The material below should be copied line for line, please, with pictures omitted.

• Dataset records

● ● ●

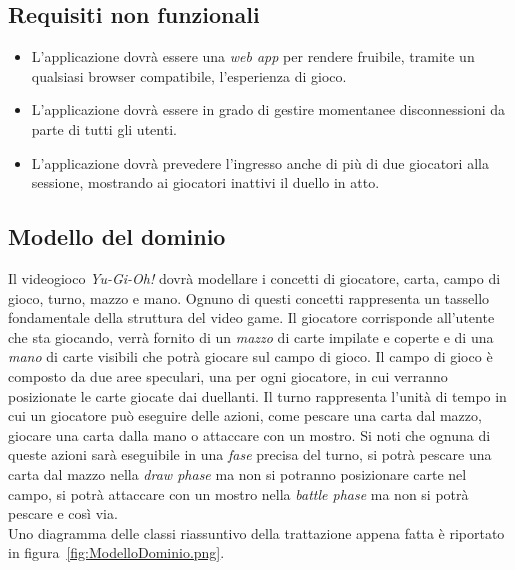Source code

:     \subsection{Requisiti non funzionali}\label{subsec:requisitiNonFunzionali}
        \begin{itemize}
            \item L'applicazione dovrà essere una \textit{web app} per rendere fruibile, tramite un qualsiasi browser compatibile, l'esperienza di gioco.
            \item L'applicazione dovrà essere in grado di gestire momentanee disconnessioni da parte di tutti gli utenti.
            \item L'applicazione dovrà prevedere l'ingresso anche di più di due giocatori alla sessione, mostrando ai giocatori inattivi il duello in atto.
        \end{itemize}

    \subsection{Modello del dominio}
        Il videogioco \textit{Yu-Gi-Oh!} dovrà modellare i concetti di giocatore, carta, campo di gioco, turno, mazzo e mano. Ognuno di questi concetti rappresenta un tassello fondamentale
        della struttura del video game. Il giocatore corrisponde all'utente che sta giocando, verrà fornito di un \textit{mazzo} di carte impilate e coperte e di una \textit{mano} di
        carte visibili che potrà giocare sul campo di gioco. Il campo di gioco è composto da due aree speculari, una per ogni giocatore, in cui verranno posizionate le carte giocate
        dai duellanti. Il turno rappresenta l'unità di tempo in cui un giocatore può eseguire delle azioni, come pescare una carta dal mazzo, giocare una carta dalla mano o attaccare
        con un mostro. Si noti che ognuna di queste azioni sarà eseguibile in una \textit{fase} precisa del turno, si potrà pescare una carta dal mazzo nella \textit{draw phase} ma
        non si potranno posizionare carte nel campo, si potrà attaccare con un mostro nella \textit{battle phase} ma non si potrà pescare e così via.\\
        Uno diagramma delle classi riassuntivo della trattazione appena fatta è riportato in figura~\ref{fig:ModelloDominio.png}.\\
    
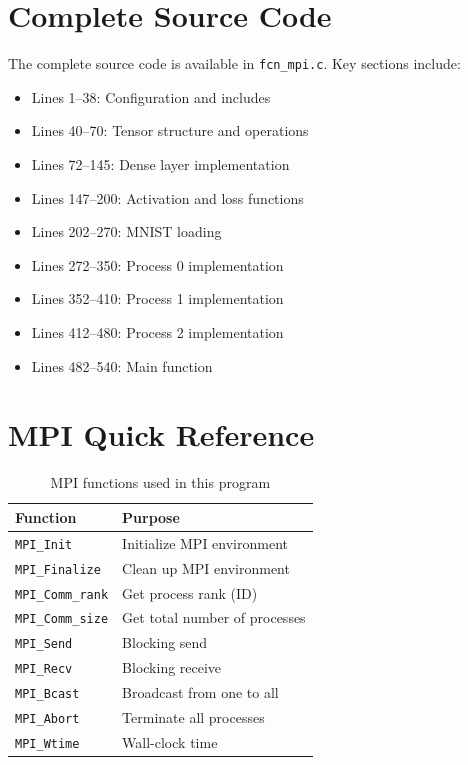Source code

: \documentclass[11pt,a4paper]{article}
\begin{document}
\appendix

\section{Complete Source Code}

The complete source code is available in \texttt{fcn\_mpi.c}. Key sections include:

\begin{itemize}
    \item Lines 1--38: Configuration and includes
    \item Lines 40--70: Tensor structure and operations
    \item Lines 72--145: Dense layer implementation
    \item Lines 147--200: Activation and loss functions
    \item Lines 202--270: MNIST loading
    \item Lines 272--350: Process 0 implementation
    \item Lines 352--410: Process 1 implementation
    \item Lines 412--480: Process 2 implementation
    \item Lines 482--540: Main function
\end{itemize}

\section{MPI Quick Reference}

\begin{table}[h]
\centering
\begin{tabular}{@{}ll@{}}
\toprule
\textbf{Function} & \textbf{Purpose} \\
\midrule
\texttt{MPI\_Init} & Initialize MPI environment \\
\texttt{MPI\_Finalize} & Clean up MPI environment \\
\texttt{MPI\_Comm\_rank} & Get process rank (ID) \\
\texttt{MPI\_Comm\_size} & Get total number of processes \\
\texttt{MPI\_Send} & Blocking send \\
\texttt{MPI\_Recv} & Blocking receive \\
\texttt{MPI\_Bcast} & Broadcast from one to all \\
\texttt{MPI\_Abort} & Terminate all processes \\
\texttt{MPI\_Wtime} & Wall-clock time \\
\bottomrule
\end{tabular}
\caption{MPI functions used in this program}
\end{table}

\end{document}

● ● ●

• Answer to this exercise
Source code

:     \subsection{Requisiti non funzionali}\label{subsec:requisitiNonFunzionali}
        \begin{itemize}
            \item L'applicazione dovrà essere una \textit{web app} per rendere fruibile, tramite un qualsiasi browser compatibile, l'esperienza di gioco.
            \item L'applicazione dovrà essere in grado di gestire momentanee disconnessioni da parte di tutti gli utenti.
            \item L'applicazione dovrà prevedere l'ingresso anche di più di due giocatori alla sessione, mostrando ai giocatori inattivi il duello in atto.
        \end{itemize}

    \subsection{Modello del dominio}
        Il videogioco \textit{Yu-Gi-Oh!} dovrà modellare i concetti di giocatore, carta, campo di gioco, turno, mazzo e mano. Ognuno di questi concetti rappresenta un tassello fondamentale
        della struttura del video game. Il giocatore corrisponde all'utente che sta giocando, verrà fornito di un \textit{mazzo} di carte impilate e coperte e di una \textit{mano} di
        carte visibili che potrà giocare sul campo di gioco. Il campo di gioco è composto da due aree speculari, una per ogni giocatore, in cui verranno posizionate le carte giocate
        dai duellanti. Il turno rappresenta l'unità di tempo in cui un giocatore può eseguire delle azioni, come pescare una carta dal mazzo, giocare una carta dalla mano o attaccare
        con un mostro. Si noti che ognuna di queste azioni sarà eseguibile in una \textit{fase} precisa del turno, si potrà pescare una carta dal mazzo nella \textit{draw phase} ma
        non si potranno posizionare carte nel campo, si potrà attaccare con un mostro nella \textit{battle phase} ma non si potrà pescare e così via.\\
        Uno diagramma delle classi riassuntivo della trattazione appena fatta è riportato in figura~\ref{fig:ModelloDominio.png}.\\
    
Source code

: \documentclass[11pt,a4paper]{article}
\begin{document}
\appendix

\section{Complete Source Code}

The complete source code is available in \texttt{fcn\_mpi.c}. Key sections include:

\begin{itemize}
    \item Lines 1--38: Configuration and includes
    \item Lines 40--70: Tensor structure and operations
    \item Lines 72--145: Dense layer implementation
    \item Lines 147--200: Activation and loss functions
    \item Lines 202--270: MNIST loading
    \item Lines 272--350: Process 0 implementation
    \item Lines 352--410: Process 1 implementation
    \item Lines 412--480: Process 2 implementation
    \item Lines 482--540: Main function
\end{itemize}

\section{MPI Quick Reference}

\begin{table}[h]
\centering
\begin{tabular}{@{}ll@{}}
\toprule
\textbf{Function} & \textbf{Purpose} \\
\midrule
\texttt{MPI\_Init} & Initialize MPI environment \\
\texttt{MPI\_Finalize} & Clean up MPI environment \\
\texttt{MPI\_Comm\_rank} & Get process rank (ID) \\
\texttt{MPI\_Comm\_size} & Get total number of processes \\
\texttt{MPI\_Send} & Blocking send \\
\texttt{MPI\_Recv} & Blocking receive \\
\texttt{MPI\_Bcast} & Broadcast from one to all \\
\texttt{MPI\_Abort} & Terminate all processes \\
\texttt{MPI\_Wtime} & Wall-clock time \\
\bottomrule
\end{tabular}
\caption{MPI functions used in this program}
\end{table}

\end{document}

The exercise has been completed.